What makes this legislation so widely drawn? Only a 5% interest in a company is needed for the charge to apply. You may know little about the company’s business and have nothing to do with the decision to wind the company up, and still be caught if for example you, or another company in which you hold 5%, carry on a similar trade or activity in the next two years. The tax avoidance test at (d) above can apply even though you have no involvement in the winding up decision provided it is reasonable to assume that the persons who made this decision did so to avoid income tax.
Why is this legislation inaccurately drawn? Firstly, there is no definition of what a similar trade or activity is. There is no definition of what being involved with a trade or activity means. And the legislation applies when ‘it is reasonable to assume’ that income tax avoidance is one of the main purposes of the winding up. On the face of it, this means the legislation can apply even if no-one actually has a tax avoidance motive – just if it is reasonable to assume they did. But since all the circumstances must be taken into account, and one of those circumstances is the actual motives of the parties, this is unclear.
Legislation such as this creates the potential for discretions to be exercised inconsistently by staff at HMRC, leading to unfair outcomes. Neither do the comments by HMRC in its manual fill you with confidence – it misstates the legislation on several occasions and suggests that an important factor is whether the shareholder has control of the trade or activity after the winding up, something which the legislation is silent about.

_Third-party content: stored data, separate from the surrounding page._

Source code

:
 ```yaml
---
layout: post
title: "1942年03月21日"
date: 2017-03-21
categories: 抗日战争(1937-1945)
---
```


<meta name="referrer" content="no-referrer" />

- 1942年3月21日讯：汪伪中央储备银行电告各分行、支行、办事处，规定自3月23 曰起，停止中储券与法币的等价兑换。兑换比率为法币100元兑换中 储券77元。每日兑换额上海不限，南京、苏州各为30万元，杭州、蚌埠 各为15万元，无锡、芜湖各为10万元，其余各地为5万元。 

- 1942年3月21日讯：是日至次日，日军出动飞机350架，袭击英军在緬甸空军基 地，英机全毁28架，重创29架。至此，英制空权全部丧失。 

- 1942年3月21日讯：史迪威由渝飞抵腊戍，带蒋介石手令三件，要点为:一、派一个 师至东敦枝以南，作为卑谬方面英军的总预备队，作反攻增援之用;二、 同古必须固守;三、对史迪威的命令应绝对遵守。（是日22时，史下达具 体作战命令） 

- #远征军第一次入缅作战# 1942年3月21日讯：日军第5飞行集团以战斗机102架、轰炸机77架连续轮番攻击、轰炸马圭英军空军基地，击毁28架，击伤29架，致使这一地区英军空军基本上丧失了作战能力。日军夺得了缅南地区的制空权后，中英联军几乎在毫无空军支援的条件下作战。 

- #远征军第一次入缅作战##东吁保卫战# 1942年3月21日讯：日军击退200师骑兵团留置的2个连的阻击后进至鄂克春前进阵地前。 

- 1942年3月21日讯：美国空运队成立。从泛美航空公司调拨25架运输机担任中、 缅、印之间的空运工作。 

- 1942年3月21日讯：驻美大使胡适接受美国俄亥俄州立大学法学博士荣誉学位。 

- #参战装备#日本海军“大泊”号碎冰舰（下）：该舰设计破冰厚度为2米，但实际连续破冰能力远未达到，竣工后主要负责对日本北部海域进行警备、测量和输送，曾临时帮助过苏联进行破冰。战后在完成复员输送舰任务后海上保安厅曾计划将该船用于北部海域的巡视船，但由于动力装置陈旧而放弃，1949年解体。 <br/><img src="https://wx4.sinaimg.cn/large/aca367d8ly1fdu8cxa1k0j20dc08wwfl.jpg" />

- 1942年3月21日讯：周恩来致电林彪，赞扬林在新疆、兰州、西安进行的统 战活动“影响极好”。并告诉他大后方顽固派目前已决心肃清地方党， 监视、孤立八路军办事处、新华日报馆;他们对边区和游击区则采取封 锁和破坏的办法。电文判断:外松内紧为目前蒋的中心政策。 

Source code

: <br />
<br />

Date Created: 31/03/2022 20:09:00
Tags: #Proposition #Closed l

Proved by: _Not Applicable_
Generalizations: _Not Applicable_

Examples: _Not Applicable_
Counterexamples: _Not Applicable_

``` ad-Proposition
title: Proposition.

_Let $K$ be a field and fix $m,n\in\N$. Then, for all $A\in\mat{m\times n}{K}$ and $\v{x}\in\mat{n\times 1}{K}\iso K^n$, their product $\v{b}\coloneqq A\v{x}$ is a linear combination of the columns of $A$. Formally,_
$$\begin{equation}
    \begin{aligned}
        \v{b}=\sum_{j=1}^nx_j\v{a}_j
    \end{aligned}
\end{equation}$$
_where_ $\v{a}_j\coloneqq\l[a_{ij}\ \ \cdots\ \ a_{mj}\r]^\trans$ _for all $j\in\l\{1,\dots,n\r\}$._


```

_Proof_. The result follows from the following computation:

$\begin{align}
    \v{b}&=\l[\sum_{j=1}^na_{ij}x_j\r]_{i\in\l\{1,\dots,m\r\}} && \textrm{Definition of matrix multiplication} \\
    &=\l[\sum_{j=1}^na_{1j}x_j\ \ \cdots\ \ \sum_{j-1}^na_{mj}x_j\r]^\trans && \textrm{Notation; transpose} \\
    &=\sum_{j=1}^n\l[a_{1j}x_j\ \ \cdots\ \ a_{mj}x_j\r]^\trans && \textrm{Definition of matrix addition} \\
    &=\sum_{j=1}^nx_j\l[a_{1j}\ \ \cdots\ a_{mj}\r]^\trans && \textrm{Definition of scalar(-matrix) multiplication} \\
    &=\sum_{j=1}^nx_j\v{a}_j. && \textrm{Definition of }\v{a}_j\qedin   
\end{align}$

Shareholders who receive capital distributions on a winding up have to decide whether to include the gains as capital or dividends in their tax returns. As seen previously, there may be great uncertainty as to whether the anti-phoenixism legislation applies. So what to do? HMRC does not operate a clearance procedure for this legislation. So, if you think the legislation probably does not apply, you could return the distributions as capital gains and include full details of the transaction in the white space on the tax return.
Curiously, though, there is an alternative course of action because of the ‘transactions in securities’ legislation mentioned earlier. Since 2016, this legislation allows HMRC to issue a counteraction notice to a shareholder who has avoided income tax by virtue of a distribution made in the course of a winding up. And under this legislation, there is an advance clearance procedure. So you could apply for clearance prior to the winding up that HMRC accepts that the transactions in securities legislation does not apply.
Technically the clearance only applies to the transactions in securities legislation, not to the anti-phoenixism legislation, but in issuing a clearance HMRC would impliedly be accepting that none of the main purposes of the winding up is to obtain an income tax advantage. That would make it hard for it later to argue that the anti-phoenixism legislation applies.
Finally, you may think that the way out of all this is to find a purchaser for your company, rather than wind it up. But HMRC does not agree. It says that the anti-phoenixism legislation, or the general anti-abuse rule, can apply to a sale carried out to avoid the anti-phoenixism legislation. Whether that is right is a whole other story.